◆ To do: Pull out each line of the data that includes the word "green".

========================================================================

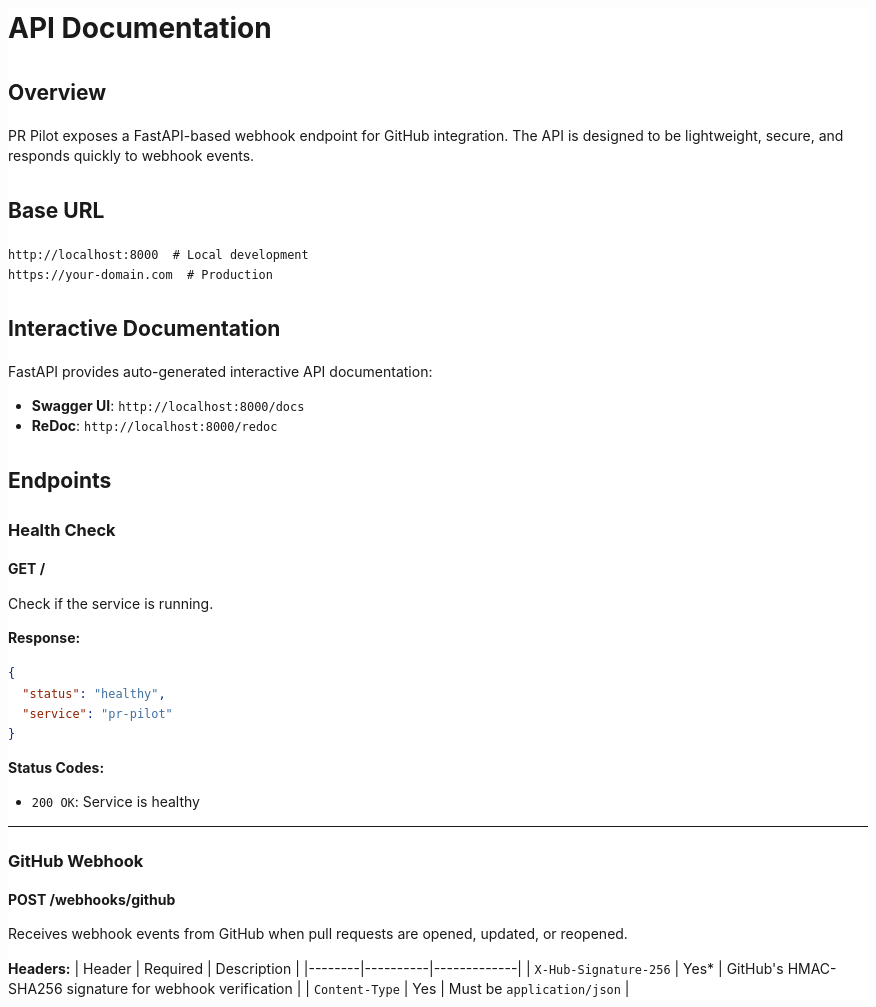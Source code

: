 # API Documentation

## Overview

PR Pilot exposes a FastAPI-based webhook endpoint for GitHub integration. The API is designed to be lightweight, secure, and responds quickly to webhook events.

## Base URL

```
http://localhost:8000  # Local development
https://your-domain.com  # Production
```

## Interactive Documentation

FastAPI provides auto-generated interactive API documentation:

- **Swagger UI**: `http://localhost:8000/docs`
- **ReDoc**: `http://localhost:8000/redoc`

## Endpoints

### Health Check

**GET /** 

Check if the service is running.

**Response:**
```json
{
  "status": "healthy",
  "service": "pr-pilot"
}
```

**Status Codes:**
- `200 OK`: Service is healthy

---

### GitHub Webhook

**POST /webhooks/github**

Receives webhook events from GitHub when pull requests are opened, updated, or reopened.

**Headers:**
| Header | Required | Description |
|--------|----------|-------------|
| `X-Hub-Signature-256` | Yes* | GitHub's HMAC-SHA256 signature for webhook verification |
| `Content-Type` | Yes | Must be `application/json` |
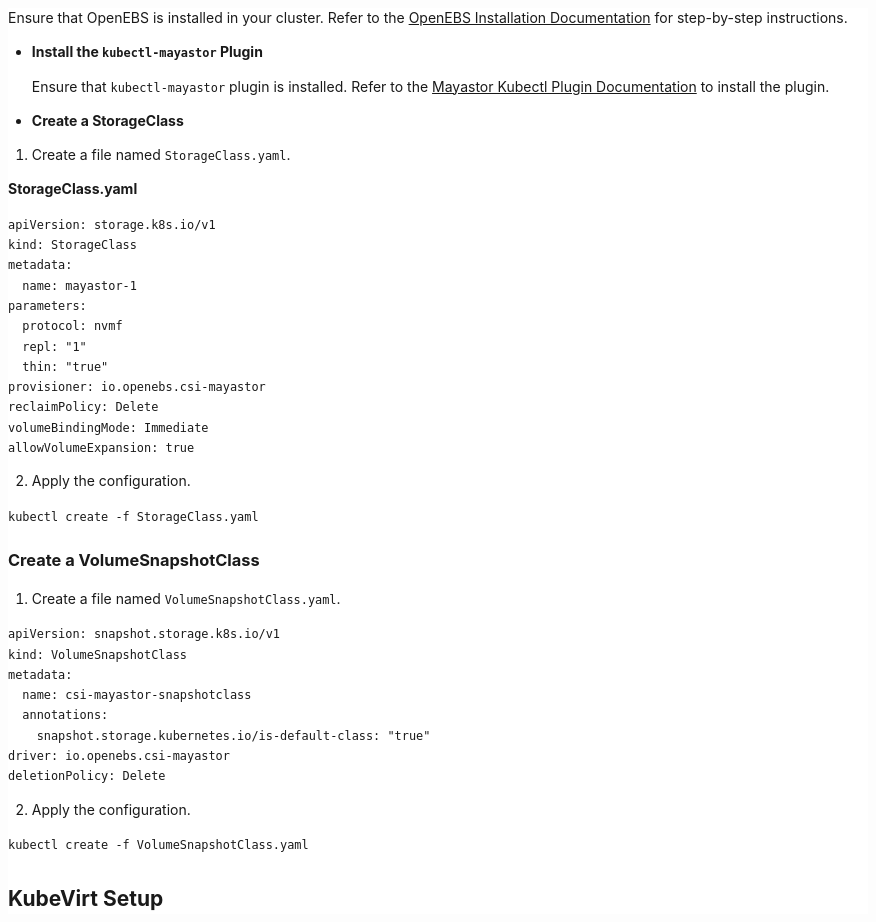   Ensure that OpenEBS is installed in your cluster. Refer to the [OpenEBS Installation Documentation](../../quickstart-guide/installation.md) for step-by-step instructions.

- **Install the `kubectl-mayastor` Plugin**
  
  Ensure that `kubectl-mayastor` plugin is installed. Refer to the [Mayastor Kubectl Plugin Documentation](../../user-guides/replicated-storage-user-guide/replicated-pv-mayastor/advanced-operations/kubectl-plugin.md) to install the plugin.

- **Create a StorageClass**

1. Create a file named `StorageClass.yaml`.
  
**StorageClass.yaml**
```
apiVersion: storage.k8s.io/v1
kind: StorageClass
metadata:
  name: mayastor-1
parameters:
  protocol: nvmf
  repl: "1"
  thin: "true"  
provisioner: io.openebs.csi-mayastor
reclaimPolicy: Delete
volumeBindingMode: Immediate
allowVolumeExpansion: true
```

2. Apply the configuration.
  
```
kubectl create -f StorageClass.yaml
```

### Create a VolumeSnapshotClass

1. Create a file named `VolumeSnapshotClass.yaml`.

```
apiVersion: snapshot.storage.k8s.io/v1
kind: VolumeSnapshotClass
metadata:
  name: csi-mayastor-snapshotclass
  annotations:
    snapshot.storage.kubernetes.io/is-default-class: "true"
driver: io.openebs.csi-mayastor
deletionPolicy: Delete
```

2. Apply the configuration.
  
```
kubectl create -f VolumeSnapshotClass.yaml
```

## KubeVirt Setup
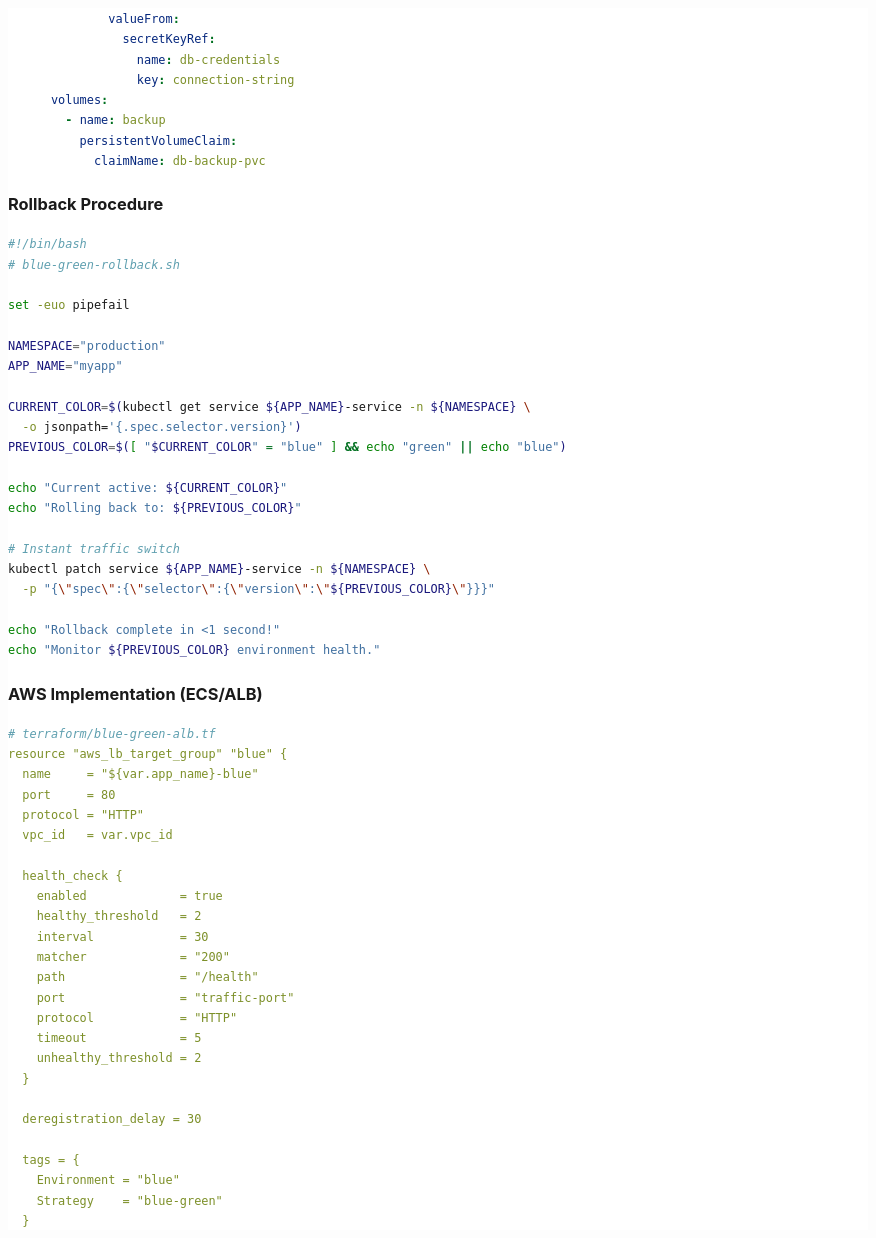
 ```yaml
              valueFrom:
                secretKeyRef:
                  name: db-credentials
                  key: connection-string
      volumes:
        - name: backup
          persistentVolumeClaim:
            claimName: db-backup-pvc
```

### Rollback Procedure

```bash
#!/bin/bash
# blue-green-rollback.sh

set -euo pipefail

NAMESPACE="production"
APP_NAME="myapp"

CURRENT_COLOR=$(kubectl get service ${APP_NAME}-service -n ${NAMESPACE} \
  -o jsonpath='{.spec.selector.version}')
PREVIOUS_COLOR=$([ "$CURRENT_COLOR" = "blue" ] && echo "green" || echo "blue")

echo "Current active: ${CURRENT_COLOR}"
echo "Rolling back to: ${PREVIOUS_COLOR}"

# Instant traffic switch
kubectl patch service ${APP_NAME}-service -n ${NAMESPACE} \
  -p "{\"spec\":{\"selector\":{\"version\":\"${PREVIOUS_COLOR}\"}}}"

echo "Rollback complete in <1 second!"
echo "Monitor ${PREVIOUS_COLOR} environment health."
```

### AWS Implementation (ECS/ALB)

```yaml
# terraform/blue-green-alb.tf
resource "aws_lb_target_group" "blue" {
  name     = "${var.app_name}-blue"
  port     = 80
  protocol = "HTTP"
  vpc_id   = var.vpc_id

  health_check {
    enabled             = true
    healthy_threshold   = 2
    interval            = 30
    matcher             = "200"
    path                = "/health"
    port                = "traffic-port"
    protocol            = "HTTP"
    timeout             = 5
    unhealthy_threshold = 2
  }

  deregistration_delay = 30

  tags = {
    Environment = "blue"
    Strategy    = "blue-green"
  }
```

========================================================================

◆ Response:
# blue-green-rollback.sh
PREVIOUS_COLOR=$([ "$CURRENT_COLOR" = "blue" ] && echo "green" || echo "blue")
# terraform/blue-green-alb.tf
    Strategy    = "blue-green"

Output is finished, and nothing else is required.